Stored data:
((

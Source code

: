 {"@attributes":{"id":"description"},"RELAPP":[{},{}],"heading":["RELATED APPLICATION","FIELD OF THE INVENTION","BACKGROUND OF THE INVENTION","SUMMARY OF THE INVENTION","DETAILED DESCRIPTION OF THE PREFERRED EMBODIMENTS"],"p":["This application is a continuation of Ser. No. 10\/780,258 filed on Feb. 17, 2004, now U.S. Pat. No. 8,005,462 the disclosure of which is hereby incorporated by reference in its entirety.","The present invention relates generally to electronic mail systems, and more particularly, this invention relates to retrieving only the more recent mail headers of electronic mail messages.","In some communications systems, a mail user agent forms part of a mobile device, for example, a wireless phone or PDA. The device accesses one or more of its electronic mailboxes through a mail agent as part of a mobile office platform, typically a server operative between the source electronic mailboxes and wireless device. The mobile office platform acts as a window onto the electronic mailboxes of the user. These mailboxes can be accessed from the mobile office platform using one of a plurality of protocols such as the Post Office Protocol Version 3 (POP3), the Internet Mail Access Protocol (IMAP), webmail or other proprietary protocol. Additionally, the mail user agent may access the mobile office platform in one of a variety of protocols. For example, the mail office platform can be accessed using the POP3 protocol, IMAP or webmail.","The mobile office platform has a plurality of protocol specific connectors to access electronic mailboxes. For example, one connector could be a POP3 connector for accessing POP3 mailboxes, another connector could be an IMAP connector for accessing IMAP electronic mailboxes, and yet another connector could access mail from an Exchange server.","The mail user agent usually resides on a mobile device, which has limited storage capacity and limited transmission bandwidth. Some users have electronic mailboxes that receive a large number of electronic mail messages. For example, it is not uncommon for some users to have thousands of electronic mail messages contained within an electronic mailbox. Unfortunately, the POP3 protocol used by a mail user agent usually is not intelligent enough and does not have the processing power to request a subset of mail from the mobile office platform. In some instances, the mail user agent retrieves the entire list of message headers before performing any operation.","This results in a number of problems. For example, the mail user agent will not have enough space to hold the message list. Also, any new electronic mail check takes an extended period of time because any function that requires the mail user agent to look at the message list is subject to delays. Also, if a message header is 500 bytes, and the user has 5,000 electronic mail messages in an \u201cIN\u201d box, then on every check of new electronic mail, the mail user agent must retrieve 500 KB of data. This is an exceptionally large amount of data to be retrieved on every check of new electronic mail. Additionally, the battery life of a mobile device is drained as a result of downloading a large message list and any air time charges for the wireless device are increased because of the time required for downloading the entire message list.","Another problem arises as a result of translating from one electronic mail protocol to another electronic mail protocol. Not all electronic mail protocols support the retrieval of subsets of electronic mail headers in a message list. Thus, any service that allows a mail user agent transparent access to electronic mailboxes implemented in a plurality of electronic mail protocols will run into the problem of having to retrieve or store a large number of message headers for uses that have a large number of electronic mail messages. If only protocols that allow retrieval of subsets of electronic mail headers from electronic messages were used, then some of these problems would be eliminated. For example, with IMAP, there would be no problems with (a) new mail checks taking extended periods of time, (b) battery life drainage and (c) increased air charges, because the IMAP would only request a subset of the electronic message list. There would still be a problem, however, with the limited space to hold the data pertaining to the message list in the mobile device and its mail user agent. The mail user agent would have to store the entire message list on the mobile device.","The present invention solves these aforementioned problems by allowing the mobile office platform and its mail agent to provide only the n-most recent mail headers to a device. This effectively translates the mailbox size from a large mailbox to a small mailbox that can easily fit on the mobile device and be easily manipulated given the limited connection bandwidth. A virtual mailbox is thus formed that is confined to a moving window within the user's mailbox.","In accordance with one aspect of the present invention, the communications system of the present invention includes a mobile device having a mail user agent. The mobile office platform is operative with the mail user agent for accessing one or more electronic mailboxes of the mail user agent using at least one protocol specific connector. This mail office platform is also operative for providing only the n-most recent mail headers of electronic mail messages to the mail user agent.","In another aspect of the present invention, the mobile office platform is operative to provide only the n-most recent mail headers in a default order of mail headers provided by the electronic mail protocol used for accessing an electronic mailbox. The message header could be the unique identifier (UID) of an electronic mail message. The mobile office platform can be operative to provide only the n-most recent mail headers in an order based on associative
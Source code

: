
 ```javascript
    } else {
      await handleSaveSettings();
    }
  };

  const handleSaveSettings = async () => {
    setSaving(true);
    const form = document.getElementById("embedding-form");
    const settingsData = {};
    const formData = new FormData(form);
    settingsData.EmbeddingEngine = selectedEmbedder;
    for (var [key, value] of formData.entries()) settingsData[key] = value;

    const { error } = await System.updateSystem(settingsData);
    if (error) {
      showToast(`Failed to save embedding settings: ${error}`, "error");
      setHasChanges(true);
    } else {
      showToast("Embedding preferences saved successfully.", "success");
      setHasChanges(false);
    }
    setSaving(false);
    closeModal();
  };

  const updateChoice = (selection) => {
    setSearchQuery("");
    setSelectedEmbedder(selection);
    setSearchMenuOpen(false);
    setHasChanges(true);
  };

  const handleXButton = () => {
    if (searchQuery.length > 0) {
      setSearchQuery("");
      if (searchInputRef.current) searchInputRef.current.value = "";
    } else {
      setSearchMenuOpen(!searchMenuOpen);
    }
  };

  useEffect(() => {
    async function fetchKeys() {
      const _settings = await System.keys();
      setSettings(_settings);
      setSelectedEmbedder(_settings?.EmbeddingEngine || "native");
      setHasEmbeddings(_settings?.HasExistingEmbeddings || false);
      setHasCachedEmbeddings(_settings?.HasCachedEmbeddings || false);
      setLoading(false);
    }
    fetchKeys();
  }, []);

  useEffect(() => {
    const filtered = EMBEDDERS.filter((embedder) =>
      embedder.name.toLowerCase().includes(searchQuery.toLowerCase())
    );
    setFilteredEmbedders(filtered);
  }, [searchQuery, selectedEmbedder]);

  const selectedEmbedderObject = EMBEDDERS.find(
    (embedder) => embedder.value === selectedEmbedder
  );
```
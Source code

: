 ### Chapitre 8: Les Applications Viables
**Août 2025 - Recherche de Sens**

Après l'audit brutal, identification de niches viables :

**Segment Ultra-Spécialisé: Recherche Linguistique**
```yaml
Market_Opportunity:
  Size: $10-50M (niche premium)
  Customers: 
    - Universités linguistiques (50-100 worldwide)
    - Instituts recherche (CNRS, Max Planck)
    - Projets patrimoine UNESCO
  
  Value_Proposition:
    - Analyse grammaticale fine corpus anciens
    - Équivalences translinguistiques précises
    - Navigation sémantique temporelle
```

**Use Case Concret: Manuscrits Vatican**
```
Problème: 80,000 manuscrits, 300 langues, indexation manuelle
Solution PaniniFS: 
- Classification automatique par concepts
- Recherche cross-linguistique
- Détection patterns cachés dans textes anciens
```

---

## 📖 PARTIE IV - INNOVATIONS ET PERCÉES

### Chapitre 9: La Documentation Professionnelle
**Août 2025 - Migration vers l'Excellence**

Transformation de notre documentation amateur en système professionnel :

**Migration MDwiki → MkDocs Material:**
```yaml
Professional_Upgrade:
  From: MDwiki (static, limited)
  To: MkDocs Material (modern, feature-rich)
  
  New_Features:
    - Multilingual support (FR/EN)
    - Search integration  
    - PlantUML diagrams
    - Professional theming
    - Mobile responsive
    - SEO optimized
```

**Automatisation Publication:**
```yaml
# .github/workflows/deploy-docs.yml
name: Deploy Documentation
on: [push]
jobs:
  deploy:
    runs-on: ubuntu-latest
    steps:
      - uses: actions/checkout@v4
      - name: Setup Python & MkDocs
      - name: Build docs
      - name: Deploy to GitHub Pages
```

))

■ **Problem description**
Copy out, from the records above, every line that holds the string "anciens".

■ **Written reply**
    - Analyse grammaticale fine corpus anciens
- Détection patterns cachés dans textes anciens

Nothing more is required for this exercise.